Brief
Each line in the listing below that contains "begin" should be returned.

┌──

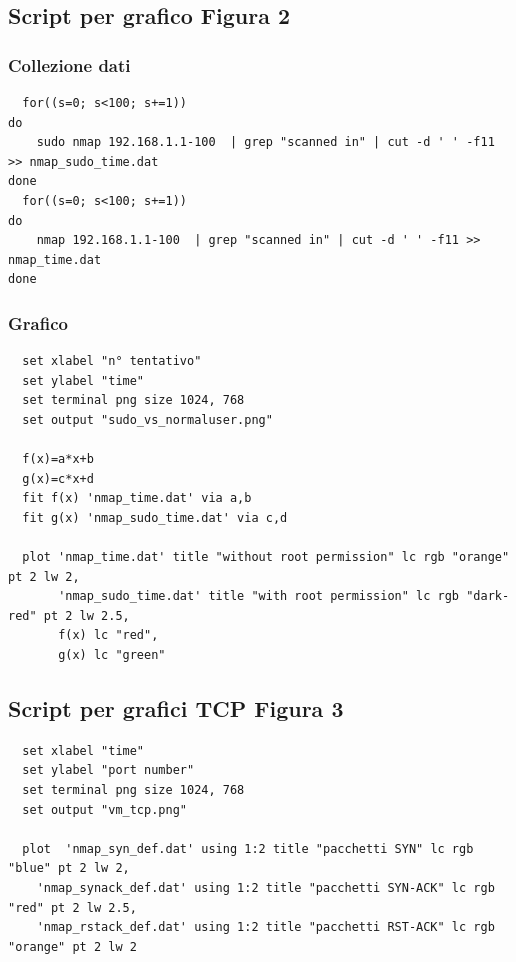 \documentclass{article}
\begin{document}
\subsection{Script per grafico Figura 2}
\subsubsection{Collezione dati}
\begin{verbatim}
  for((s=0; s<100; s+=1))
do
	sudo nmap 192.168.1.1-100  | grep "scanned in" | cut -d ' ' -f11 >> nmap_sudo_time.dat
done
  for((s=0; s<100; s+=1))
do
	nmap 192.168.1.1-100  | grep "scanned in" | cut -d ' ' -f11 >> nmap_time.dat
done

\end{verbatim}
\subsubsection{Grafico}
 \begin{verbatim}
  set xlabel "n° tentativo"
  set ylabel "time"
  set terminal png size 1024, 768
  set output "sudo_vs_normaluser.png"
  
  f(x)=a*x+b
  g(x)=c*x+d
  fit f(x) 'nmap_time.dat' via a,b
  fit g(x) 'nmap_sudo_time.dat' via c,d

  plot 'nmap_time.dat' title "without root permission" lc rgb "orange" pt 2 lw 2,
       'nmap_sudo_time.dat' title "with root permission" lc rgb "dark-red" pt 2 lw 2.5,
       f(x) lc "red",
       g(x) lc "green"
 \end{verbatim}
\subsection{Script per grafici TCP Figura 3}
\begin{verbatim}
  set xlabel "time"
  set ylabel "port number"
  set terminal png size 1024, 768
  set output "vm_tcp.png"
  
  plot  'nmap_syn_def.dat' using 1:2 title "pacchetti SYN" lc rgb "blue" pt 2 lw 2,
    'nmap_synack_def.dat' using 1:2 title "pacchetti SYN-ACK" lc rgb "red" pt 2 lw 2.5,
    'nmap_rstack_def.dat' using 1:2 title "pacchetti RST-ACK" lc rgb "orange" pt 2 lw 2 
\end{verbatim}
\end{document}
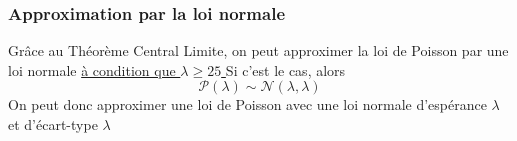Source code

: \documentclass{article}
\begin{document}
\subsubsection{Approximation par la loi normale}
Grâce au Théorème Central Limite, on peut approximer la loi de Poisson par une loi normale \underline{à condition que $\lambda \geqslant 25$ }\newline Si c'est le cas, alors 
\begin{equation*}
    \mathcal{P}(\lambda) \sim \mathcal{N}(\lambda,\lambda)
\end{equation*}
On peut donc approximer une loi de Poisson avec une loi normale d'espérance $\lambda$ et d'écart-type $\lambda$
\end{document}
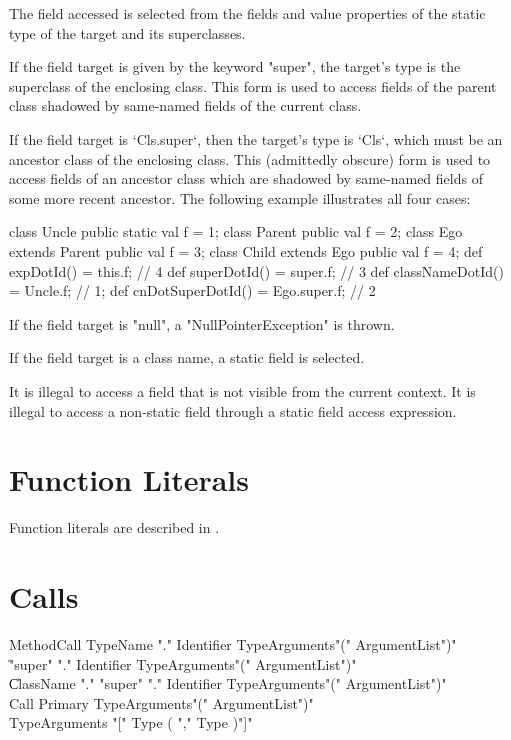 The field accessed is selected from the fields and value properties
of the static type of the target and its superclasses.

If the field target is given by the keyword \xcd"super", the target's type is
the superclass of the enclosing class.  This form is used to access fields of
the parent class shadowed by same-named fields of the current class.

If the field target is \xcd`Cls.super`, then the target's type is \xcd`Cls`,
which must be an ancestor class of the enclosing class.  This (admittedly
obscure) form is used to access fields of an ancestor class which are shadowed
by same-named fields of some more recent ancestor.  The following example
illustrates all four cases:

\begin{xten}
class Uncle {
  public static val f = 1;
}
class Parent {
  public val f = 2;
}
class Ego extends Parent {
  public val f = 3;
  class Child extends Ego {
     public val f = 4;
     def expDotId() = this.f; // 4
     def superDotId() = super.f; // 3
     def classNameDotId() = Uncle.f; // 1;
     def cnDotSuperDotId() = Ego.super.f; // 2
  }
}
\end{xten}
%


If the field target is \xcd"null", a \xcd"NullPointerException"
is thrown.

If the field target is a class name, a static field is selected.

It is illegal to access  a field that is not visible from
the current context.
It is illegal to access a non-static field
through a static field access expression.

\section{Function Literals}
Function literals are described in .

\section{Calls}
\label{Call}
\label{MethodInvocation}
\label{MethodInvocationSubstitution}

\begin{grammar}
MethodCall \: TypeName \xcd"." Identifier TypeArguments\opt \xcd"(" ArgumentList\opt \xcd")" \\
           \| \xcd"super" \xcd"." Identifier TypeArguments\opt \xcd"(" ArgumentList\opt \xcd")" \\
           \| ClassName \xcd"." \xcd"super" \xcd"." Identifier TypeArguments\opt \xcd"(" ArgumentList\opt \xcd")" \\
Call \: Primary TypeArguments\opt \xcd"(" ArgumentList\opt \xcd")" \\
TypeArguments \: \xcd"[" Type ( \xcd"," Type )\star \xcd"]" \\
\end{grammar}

└──

Response to the exercise
\begin{document}
\begin{verbatim}
 \begin{verbatim}
\begin{verbatim}
\begin{document}
\begin{equation*}
\begin{xten}
\begin{grammar}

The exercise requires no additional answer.